Laboratorium kimia analitis
2013Multilizer PDF Translator Free version - translation is limited to ~ 3 pages per translation.

Multilizer PDF Translator Free version - translation is limited to ~ 3 pages per translation.



Multilizer PDF Translator Free version - translation is limited to ~ 3 pages per translation.

Multilizer PDF Translator Free version - translation is limited to ~ 3 pages per translation.

Redoks reaksi:
Istilah dasar
Proses oksidasi: kehilangan elektron
proses penurunan: keuntungan dari
elektron agen pereduksi teroksidasi

Agen oksidasi berkurang

Multilizer PDF Translator Free version - translation is limited to ~ 3 pages per translation.

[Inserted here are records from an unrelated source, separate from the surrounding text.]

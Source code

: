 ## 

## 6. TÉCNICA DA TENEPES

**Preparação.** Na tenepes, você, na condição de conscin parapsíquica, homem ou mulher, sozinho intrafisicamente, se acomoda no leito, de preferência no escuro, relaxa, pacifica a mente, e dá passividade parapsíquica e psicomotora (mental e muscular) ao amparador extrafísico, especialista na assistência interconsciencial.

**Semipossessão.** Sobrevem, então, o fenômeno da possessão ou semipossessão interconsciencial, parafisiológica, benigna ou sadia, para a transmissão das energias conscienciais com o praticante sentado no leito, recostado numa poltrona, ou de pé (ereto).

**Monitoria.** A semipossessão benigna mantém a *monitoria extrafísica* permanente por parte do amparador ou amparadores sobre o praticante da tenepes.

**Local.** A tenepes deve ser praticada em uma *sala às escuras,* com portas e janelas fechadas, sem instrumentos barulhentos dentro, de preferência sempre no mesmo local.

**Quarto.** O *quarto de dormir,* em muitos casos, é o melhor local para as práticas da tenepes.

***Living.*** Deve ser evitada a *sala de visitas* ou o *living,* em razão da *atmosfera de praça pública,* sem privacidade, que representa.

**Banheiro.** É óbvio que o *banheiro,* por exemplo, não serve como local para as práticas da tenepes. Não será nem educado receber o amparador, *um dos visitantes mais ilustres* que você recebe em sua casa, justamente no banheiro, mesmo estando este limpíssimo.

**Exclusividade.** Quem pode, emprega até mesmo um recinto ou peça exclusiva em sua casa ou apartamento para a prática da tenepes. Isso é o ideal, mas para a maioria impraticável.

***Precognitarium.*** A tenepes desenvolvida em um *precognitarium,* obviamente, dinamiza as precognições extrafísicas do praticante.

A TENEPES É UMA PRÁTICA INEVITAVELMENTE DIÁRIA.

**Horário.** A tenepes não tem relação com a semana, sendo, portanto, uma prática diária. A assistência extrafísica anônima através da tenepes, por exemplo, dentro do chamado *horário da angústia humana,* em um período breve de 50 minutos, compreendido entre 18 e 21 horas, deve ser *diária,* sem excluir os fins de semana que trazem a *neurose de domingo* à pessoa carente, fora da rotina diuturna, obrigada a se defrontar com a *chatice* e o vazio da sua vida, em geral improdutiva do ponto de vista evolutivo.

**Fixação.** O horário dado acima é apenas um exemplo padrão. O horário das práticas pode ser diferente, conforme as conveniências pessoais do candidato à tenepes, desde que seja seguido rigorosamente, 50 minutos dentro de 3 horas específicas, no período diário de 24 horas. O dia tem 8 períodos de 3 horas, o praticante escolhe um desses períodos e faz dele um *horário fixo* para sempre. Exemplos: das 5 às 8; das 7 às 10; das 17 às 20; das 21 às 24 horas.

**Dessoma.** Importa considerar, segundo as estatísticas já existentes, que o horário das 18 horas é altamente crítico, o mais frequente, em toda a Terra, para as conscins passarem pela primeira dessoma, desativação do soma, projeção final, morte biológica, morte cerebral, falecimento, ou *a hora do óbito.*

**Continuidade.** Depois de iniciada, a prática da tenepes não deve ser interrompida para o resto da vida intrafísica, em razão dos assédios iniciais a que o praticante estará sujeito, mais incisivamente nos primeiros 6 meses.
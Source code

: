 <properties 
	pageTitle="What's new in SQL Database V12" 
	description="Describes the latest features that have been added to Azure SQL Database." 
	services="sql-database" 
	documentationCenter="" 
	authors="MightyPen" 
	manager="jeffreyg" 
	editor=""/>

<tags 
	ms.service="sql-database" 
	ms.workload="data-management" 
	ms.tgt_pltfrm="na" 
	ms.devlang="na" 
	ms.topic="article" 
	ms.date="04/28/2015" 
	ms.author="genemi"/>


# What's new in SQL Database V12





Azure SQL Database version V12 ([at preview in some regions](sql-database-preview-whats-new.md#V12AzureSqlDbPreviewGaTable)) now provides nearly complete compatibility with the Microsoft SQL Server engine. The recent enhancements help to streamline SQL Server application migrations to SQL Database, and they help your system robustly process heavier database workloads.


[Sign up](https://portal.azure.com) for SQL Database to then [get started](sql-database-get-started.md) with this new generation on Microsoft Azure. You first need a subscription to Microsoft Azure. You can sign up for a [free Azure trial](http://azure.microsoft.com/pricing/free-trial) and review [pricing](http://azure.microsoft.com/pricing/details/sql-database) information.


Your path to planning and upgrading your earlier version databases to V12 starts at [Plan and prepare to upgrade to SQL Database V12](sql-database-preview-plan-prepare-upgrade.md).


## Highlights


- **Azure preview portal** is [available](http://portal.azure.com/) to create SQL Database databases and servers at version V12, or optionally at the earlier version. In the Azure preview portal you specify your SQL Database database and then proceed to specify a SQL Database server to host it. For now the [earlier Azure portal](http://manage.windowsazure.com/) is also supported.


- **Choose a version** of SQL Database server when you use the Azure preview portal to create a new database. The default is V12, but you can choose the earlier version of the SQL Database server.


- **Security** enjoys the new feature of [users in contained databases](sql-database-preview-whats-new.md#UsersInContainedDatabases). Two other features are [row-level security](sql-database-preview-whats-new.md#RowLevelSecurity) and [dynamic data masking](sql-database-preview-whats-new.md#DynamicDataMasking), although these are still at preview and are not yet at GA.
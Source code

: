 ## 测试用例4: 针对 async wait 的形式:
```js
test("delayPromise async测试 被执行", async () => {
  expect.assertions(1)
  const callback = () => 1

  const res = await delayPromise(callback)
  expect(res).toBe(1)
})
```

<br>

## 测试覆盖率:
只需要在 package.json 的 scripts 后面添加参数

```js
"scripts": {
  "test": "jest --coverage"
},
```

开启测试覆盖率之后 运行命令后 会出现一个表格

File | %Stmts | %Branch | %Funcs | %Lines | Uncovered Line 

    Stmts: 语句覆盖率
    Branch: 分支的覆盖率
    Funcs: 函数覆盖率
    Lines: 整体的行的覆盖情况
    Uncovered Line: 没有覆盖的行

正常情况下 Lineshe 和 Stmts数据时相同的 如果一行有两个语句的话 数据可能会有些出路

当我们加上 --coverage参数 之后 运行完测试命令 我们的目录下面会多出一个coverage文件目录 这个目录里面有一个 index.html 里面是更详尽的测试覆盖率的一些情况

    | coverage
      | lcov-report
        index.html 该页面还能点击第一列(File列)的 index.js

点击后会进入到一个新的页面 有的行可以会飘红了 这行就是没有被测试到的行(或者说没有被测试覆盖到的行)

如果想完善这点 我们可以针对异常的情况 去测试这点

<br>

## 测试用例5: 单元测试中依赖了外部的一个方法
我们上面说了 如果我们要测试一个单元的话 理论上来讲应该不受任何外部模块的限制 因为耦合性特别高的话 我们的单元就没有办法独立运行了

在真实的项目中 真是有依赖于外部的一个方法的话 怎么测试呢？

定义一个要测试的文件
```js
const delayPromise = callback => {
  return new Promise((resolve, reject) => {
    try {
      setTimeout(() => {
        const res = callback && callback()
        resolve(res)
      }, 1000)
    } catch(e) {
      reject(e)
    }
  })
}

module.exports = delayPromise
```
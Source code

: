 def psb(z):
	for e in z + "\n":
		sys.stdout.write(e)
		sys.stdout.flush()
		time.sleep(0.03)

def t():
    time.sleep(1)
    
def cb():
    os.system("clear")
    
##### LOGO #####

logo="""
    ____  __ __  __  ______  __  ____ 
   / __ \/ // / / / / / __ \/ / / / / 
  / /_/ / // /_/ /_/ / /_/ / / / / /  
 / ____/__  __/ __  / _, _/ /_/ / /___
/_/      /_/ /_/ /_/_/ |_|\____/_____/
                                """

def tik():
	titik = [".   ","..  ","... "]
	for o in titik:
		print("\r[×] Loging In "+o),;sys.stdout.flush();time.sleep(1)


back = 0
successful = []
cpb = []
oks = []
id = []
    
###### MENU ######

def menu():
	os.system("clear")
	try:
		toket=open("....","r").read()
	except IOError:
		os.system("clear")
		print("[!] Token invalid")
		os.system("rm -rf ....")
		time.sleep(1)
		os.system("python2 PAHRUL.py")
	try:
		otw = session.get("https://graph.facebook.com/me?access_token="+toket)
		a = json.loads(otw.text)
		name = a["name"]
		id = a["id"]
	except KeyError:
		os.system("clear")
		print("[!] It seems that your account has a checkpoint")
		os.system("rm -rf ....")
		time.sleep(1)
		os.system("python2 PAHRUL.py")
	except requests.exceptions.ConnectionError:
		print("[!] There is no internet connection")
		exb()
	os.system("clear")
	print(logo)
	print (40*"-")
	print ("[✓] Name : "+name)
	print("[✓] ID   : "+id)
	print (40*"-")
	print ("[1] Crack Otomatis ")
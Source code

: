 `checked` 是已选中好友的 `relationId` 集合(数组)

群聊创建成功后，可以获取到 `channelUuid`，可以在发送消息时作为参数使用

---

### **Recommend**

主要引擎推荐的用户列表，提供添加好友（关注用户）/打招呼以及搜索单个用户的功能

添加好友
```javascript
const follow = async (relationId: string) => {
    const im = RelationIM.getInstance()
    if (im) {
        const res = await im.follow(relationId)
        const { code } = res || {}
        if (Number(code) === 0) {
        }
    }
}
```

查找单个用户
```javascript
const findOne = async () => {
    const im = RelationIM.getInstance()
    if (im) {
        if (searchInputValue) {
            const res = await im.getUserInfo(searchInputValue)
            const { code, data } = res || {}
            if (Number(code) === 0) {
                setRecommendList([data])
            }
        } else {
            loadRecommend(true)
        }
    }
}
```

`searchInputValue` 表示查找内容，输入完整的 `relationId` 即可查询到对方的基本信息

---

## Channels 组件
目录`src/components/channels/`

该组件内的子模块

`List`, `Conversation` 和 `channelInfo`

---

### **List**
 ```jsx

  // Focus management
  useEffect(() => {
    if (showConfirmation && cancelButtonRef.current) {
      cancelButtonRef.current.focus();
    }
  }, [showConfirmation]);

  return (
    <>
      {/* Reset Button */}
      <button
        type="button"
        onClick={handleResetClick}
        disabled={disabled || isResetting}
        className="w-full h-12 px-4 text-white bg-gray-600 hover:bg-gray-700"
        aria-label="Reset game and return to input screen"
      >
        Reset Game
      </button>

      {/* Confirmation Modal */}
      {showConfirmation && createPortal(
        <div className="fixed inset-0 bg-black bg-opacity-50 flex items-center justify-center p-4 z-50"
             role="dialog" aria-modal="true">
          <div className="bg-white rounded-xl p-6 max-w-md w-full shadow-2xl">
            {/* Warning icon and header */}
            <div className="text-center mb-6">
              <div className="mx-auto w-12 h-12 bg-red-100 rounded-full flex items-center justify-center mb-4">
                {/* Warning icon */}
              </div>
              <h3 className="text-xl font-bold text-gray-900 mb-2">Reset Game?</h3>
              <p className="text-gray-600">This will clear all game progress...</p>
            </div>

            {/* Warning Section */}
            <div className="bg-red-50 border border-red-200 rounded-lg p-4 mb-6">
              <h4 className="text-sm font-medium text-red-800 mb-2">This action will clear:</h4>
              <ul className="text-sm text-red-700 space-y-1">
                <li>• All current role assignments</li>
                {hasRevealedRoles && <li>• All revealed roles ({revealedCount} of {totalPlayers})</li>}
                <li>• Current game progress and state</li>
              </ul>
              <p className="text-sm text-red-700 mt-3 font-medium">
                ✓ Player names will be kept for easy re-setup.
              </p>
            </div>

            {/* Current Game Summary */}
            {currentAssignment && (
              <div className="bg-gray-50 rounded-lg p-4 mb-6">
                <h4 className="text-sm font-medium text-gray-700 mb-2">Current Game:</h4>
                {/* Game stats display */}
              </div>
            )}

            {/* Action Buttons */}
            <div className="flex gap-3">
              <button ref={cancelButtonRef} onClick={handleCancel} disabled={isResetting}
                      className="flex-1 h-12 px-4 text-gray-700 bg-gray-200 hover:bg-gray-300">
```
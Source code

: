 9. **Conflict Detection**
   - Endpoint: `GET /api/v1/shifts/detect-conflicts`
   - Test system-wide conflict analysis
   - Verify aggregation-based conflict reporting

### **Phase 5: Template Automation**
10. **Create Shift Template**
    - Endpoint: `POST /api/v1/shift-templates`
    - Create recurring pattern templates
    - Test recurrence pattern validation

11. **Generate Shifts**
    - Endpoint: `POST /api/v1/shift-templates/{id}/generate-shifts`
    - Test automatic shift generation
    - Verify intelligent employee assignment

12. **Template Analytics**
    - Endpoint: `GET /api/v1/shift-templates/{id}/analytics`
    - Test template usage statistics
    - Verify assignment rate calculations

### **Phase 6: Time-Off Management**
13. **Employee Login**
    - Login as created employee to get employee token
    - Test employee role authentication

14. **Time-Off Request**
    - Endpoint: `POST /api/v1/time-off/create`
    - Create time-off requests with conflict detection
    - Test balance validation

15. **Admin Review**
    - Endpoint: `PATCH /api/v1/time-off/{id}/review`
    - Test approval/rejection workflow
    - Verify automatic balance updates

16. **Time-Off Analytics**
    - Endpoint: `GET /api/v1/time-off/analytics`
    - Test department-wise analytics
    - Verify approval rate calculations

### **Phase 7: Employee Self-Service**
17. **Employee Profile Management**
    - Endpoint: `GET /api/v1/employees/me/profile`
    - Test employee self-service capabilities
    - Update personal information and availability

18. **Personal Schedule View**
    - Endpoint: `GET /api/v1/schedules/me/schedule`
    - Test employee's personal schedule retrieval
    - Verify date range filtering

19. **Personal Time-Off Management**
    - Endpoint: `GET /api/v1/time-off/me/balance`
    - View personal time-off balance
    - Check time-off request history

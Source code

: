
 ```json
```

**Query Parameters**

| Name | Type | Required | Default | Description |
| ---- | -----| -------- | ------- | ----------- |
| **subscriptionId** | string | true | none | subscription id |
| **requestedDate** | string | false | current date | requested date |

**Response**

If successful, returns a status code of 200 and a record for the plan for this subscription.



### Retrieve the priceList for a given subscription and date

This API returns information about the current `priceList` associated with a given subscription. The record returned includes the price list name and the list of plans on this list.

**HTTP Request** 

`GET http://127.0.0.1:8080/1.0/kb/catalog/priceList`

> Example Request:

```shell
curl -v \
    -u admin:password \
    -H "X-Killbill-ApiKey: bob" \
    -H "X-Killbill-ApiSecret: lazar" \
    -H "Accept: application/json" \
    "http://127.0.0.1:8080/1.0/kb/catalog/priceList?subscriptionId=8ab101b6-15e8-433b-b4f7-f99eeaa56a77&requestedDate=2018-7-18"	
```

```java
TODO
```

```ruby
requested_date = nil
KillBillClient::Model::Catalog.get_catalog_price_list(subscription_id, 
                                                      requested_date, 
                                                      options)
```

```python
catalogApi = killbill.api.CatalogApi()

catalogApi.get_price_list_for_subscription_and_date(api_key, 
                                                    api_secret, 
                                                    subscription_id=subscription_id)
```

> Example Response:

It is customary to describe redox reaction in
electrochemical terms because transfer electron may
also be carried out in an electrochemical cell
Nernst Equation
To relate electrochemical potentials to activities
(concentration) of species in the system, we can
draw on the thermodynamics relationship involving
free energyG
= G and
+ RTactivities,
ln Q 0 namely :
G = -nFE
- nFE = -nFE + RT ln Q 0
E = E0 - RT/nF ln Q
E = E0 - 0,05916/n log Q

E = electrochemical potential for the reaction 0

when all species are in their standard state
Its describe the tendency of the ion to


To evaluate a redox titration we must know the
shape of its titration curve
For redox titration, it is convenient to monitor
electrochemical potential coz we are dealing
with electron
Nernst equation relates the electrochemical
potential to the concentrations of reactants and
products participating in a redox reaction

Consider, for example a titration in which the

analyte in a reduced state, Ared is titrated with a
titrant in an oxidized state Tox.
The titration reaction is :
A red + T ox
T red + Aox
the electrochemical potential for the reaction is
the difference between the reduction potentials
for the reduction and oxidation half reaction;
Erxn = ETox/Tred EAox/Ared

Before the equivalence point the titration

mixture consists of appreciable quantities of
both the oxidized and reduced forms of the
analyte, but very little unreacted titrant.
The potential, therefore, is best calculated using
the nernst equation for the analytes half
EAox/Ared = E0Aox/Ared RT/nF ln [Ared]/[Aox]

After each addition of titrant, the reaction

between the analyte and titrant reaches a
of equilibrium. The reactions
electrochemical potential, E rxn, therefore
is zero, and
E Tox/Tred = E Aox/Ared

After the equivalence point, the potential is

easiest quast to calculate using the Nernst
equation for the titrants half reaction, since
quantities of its oxidized and
reduced forms are present
ETox/Tred = E Tox/Tred RT/nF ln [Tred]/[Tox]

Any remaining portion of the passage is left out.